■ About this exercise
Reproduce the data below word for word.

■ Input records
⁂

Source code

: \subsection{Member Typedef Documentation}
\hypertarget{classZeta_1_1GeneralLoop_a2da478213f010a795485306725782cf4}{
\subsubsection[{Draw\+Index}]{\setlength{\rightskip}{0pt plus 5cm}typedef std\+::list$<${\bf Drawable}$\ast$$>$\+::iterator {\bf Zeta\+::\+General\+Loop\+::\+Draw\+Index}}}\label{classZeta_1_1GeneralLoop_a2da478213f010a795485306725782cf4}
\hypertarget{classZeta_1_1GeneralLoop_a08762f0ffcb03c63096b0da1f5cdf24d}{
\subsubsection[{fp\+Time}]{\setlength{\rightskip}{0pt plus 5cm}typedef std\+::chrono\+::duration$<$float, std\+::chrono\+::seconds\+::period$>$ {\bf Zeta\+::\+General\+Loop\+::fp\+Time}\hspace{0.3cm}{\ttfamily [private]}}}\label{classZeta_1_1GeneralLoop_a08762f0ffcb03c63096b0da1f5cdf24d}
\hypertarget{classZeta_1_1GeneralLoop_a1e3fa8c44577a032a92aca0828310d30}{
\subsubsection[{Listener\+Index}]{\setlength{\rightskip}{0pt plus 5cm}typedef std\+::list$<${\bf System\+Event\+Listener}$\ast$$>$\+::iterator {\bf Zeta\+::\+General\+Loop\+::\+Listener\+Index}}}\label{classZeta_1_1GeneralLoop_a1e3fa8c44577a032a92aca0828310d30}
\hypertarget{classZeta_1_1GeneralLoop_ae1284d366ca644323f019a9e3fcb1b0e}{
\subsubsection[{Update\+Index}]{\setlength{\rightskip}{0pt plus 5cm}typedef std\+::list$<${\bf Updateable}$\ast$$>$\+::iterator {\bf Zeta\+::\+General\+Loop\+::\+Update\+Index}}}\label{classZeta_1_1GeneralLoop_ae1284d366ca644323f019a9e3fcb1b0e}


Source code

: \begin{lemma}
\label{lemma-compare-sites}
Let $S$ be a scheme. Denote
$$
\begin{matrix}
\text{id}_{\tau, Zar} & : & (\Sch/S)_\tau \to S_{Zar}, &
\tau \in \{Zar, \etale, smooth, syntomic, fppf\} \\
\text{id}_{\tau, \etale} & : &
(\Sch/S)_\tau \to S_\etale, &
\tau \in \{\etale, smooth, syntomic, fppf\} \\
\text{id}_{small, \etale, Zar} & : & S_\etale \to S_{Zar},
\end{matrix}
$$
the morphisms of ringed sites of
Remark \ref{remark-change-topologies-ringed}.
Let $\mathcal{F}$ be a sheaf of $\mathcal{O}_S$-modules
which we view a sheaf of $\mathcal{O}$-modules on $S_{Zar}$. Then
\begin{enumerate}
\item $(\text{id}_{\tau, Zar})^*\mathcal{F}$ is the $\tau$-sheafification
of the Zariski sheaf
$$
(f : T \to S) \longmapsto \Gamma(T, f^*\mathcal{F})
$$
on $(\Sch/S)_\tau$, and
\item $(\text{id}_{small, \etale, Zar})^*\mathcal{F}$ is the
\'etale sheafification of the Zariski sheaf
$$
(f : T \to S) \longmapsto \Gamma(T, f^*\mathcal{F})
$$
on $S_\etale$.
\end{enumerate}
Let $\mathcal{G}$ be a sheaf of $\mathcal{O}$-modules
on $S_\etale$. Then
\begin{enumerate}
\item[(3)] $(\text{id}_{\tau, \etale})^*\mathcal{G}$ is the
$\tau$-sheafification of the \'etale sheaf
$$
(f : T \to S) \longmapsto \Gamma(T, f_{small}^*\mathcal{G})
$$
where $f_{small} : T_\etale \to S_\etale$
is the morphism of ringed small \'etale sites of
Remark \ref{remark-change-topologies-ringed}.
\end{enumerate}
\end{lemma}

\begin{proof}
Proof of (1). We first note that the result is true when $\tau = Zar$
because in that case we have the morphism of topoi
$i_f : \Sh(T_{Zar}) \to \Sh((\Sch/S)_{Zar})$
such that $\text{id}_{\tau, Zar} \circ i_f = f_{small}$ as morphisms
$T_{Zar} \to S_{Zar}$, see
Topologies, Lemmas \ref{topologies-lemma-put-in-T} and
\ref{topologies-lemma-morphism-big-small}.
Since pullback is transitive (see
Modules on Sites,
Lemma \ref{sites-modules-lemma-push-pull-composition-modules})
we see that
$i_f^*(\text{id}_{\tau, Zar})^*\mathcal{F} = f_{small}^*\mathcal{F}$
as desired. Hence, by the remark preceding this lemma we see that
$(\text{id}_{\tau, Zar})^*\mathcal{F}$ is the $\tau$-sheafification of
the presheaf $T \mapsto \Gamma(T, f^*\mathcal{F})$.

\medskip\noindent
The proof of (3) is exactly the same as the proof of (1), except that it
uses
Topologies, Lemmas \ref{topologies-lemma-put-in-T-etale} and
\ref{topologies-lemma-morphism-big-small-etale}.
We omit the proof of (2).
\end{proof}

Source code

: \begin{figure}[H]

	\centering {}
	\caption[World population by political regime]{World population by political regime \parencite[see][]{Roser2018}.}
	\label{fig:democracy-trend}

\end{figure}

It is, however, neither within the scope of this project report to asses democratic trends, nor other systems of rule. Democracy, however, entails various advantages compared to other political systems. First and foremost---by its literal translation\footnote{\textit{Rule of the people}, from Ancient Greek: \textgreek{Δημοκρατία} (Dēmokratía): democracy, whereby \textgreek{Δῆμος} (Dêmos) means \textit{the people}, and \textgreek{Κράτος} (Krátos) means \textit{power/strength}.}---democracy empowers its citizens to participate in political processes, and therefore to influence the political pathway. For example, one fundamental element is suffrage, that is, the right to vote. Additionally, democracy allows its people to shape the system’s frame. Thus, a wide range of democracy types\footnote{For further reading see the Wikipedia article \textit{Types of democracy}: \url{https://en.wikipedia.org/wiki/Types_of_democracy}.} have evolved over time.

⁂

■ Written response
Source code

: \subsection{Member Typedef Documentation}
\hypertarget{classZeta_1_1GeneralLoop_a2da478213f010a795485306725782cf4}{
\subsubsection[{Draw\+Index}]{\setlength{\rightskip}{0pt plus 5cm}typedef std\+::list$<${\bf Drawable}$\ast$$>$\+::iterator {\bf Zeta\+::\+General\+Loop\+::\+Draw\+Index}}}\label{classZeta_1_1GeneralLoop_a2da478213f010a795485306725782cf4}
\hypertarget{classZeta_1_1GeneralLoop_a08762f0ffcb03c63096b0da1f5cdf24d}{
\subsubsection[{fp\+Time}]{\setlength{\rightskip}{0pt plus 5cm}typedef std\+::chrono\+::duration$<$float, std\+::chrono\+::seconds\+::period$>$ {\bf Zeta\+::\+General\+Loop\+::fp\+Time}\hspace{0.3cm}{\ttfamily [private]}}}\label{classZeta_1_1GeneralLoop_a08762f0ffcb03c63096b0da1f5cdf24d}
\hypertarget{classZeta_1_1GeneralLoop_a1e3fa8c44577a032a92aca0828310d30}{
\subsubsection[{Listener\+Index}]{\setlength{\rightskip}{0pt plus 5cm}typedef std\+::list$<${\bf System\+Event\+Listener}$\ast$$>$\+::iterator {\bf Zeta\+::\+General\+Loop\+::\+Listener\+Index}}}\label{classZeta_1_1GeneralLoop_a1e3fa8c44577a032a92aca0828310d30}
\hypertarget{classZeta_1_1GeneralLoop_ae1284d366ca644323f019a9e3fcb1b0e}{
\subsubsection[{Update\+Index}]{\setlength{\rightskip}{0pt plus 5cm}typedef std\+::list$<${\bf Updateable}$\ast$$>$\+::iterator {\bf Zeta\+::\+General\+Loop\+::\+Update\+Index}}}\label{classZeta_1_1GeneralLoop_ae1284d366ca644323f019a9e3fcb1b0e}


Source code

: \begin{lemma}
\label{lemma-compare-sites}
Let $S$ be a scheme. Denote
$$
\begin{matrix}
\text{id}_{\tau, Zar} & : & (\Sch/S)_\tau \to S_{Zar}, &
\tau \in \{Zar, \etale, smooth, syntomic, fppf\} \\
\text{id}_{\tau, \etale} & : &
(\Sch/S)_\tau \to S_\etale, &
\tau \in \{\etale, smooth, syntomic, fppf\} \\
\text{id}_{small, \etale, Zar} & : & S_\etale \to S_{Zar},
\end{matrix}
$$
the morphisms of ringed sites of
Remark \ref{remark-change-topologies-ringed}.
Let $\mathcal{F}$ be a sheaf of $\mathcal{O}_S$-modules
which we view a sheaf of $\mathcal{O}$-modules on $S_{Zar}$. Then
\begin{enumerate}
\item $(\text{id}_{\tau, Zar})^*\mathcal{F}$ is the $\tau$-sheafification
of the Zariski sheaf
$$
(f : T \to S) \longmapsto \Gamma(T, f^*\mathcal{F})
$$
on $(\Sch/S)_\tau$, and
\item $(\text{id}_{small, \etale, Zar})^*\mathcal{F}$ is the
\'etale sheafification of the Zariski sheaf
$$
(f : T \to S) \longmapsto \Gamma(T, f^*\mathcal{F})
$$
on $S_\etale$.
\end{enumerate}
Let $\mathcal{G}$ be a sheaf of $\mathcal{O}$-modules
on $S_\etale$. Then
\begin{enumerate}
\item[(3)] $(\text{id}_{\tau, \etale})^*\mathcal{G}$ is the
$\tau$-sheafification of the \'etale sheaf
$$
(f : T \to S) \longmapsto \Gamma(T, f_{small}^*\mathcal{G})
$$
where $f_{small} : T_\etale \to S_\etale$
is the morphism of ringed small \'etale sites of
Remark \ref{remark-change-topologies-ringed}.
\end{enumerate}
\end{lemma}

\begin{proof}
Proof of (1). We first note that the result is true when $\tau = Zar$
because in that case we have the morphism of topoi
$i_f : \Sh(T_{Zar}) \to \Sh((\Sch/S)_{Zar})$
such that $\text{id}_{\tau, Zar} \circ i_f = f_{small}$ as morphisms
$T_{Zar} \to S_{Zar}$, see
Topologies, Lemmas \ref{topologies-lemma-put-in-T} and
\ref{topologies-lemma-morphism-big-small}.
Since pullback is transitive (see
Modules on Sites,
Lemma \ref{sites-modules-lemma-push-pull-composition-modules})
we see that
$i_f^*(\text{id}_{\tau, Zar})^*\mathcal{F} = f_{small}^*\mathcal{F}$
as desired. Hence, by the remark preceding this lemma we see that
$(\text{id}_{\tau, Zar})^*\mathcal{F}$ is the $\tau$-sheafification of
the presheaf $T \mapsto \Gamma(T, f^*\mathcal{F})$.

\medskip\noindent
The proof of (3) is exactly the same as the proof of (1), except that it
uses
Topologies, Lemmas \ref{topologies-lemma-put-in-T-etale} and
\ref{topologies-lemma-morphism-big-small-etale}.
We omit the proof of (2).
\end{proof}

Source code

: \begin{figure}[H]

	\centering {}
	\caption[World population by political regime]{World population by political regime \parencite[see][]{Roser2018}.}
	\label{fig:democracy-trend}

\end{figure}

It is, however, neither within the scope of this project report to asses democratic trends, nor other systems of rule. Democracy, however, entails various advantages compared to other political systems. First and foremost---by its literal translation\footnote{\textit{Rule of the people}, from Ancient Greek: \textgreek{Δημοκρατία} (Dēmokratía): democracy, whereby \textgreek{Δῆμος} (Dêmos) means \textit{the people}, and \textgreek{Κράτος} (Krátos) means \textit{power/strength}.}---democracy empowers its citizens to participate in political processes, and therefore to influence the political pathway. For example, one fundamental element is suffrage, that is, the right to vote. Additionally, democracy allows its people to shape the system’s frame. Thus, a wide range of democracy types\footnote{For further reading see the Wikipedia article \textit{Types of democracy}: \url{https://en.wikipedia.org/wiki/Types_of_democracy}.} have evolved over time.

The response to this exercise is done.